| Available records |
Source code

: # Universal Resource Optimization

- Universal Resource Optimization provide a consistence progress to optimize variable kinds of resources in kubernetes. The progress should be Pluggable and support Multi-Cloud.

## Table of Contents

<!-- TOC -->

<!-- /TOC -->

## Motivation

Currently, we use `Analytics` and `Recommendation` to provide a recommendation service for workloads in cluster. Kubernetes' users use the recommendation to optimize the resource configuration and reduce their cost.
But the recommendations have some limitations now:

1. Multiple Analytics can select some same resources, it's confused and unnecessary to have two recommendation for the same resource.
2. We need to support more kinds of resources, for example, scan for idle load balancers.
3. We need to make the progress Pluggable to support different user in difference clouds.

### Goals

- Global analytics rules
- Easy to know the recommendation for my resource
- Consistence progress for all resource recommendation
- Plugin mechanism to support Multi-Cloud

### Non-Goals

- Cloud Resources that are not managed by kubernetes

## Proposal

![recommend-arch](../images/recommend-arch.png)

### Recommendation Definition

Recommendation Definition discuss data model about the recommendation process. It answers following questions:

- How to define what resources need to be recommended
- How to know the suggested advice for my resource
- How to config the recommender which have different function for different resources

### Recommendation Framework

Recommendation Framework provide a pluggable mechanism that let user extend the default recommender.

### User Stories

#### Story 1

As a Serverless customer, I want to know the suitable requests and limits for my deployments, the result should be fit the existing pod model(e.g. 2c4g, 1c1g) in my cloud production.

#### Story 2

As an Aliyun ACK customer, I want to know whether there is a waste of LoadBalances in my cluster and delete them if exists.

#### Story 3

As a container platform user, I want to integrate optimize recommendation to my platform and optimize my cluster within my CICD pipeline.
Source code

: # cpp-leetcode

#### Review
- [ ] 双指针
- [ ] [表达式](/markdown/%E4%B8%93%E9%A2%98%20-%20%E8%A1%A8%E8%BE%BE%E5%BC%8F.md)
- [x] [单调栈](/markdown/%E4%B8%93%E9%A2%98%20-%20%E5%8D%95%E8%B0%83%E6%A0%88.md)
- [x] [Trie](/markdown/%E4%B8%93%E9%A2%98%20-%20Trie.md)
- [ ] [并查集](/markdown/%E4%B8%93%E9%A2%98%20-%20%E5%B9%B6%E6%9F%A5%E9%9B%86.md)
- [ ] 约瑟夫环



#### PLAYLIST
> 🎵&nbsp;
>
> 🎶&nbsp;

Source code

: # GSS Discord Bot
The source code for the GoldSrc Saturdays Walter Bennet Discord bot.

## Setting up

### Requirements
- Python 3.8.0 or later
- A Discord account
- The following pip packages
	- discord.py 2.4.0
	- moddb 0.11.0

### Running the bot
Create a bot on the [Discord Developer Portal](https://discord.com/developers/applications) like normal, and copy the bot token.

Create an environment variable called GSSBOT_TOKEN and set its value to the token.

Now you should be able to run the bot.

| The problem |
Copy the lines above exactly, beginning at the line that has "- How to know" and stopping after the line that has "### Recommendation Framework", and omit the rest.

| Answer area |
- How to know the suggested advice for my resource
- How to config the recommender which have different function for different resources

### Recommendation Framework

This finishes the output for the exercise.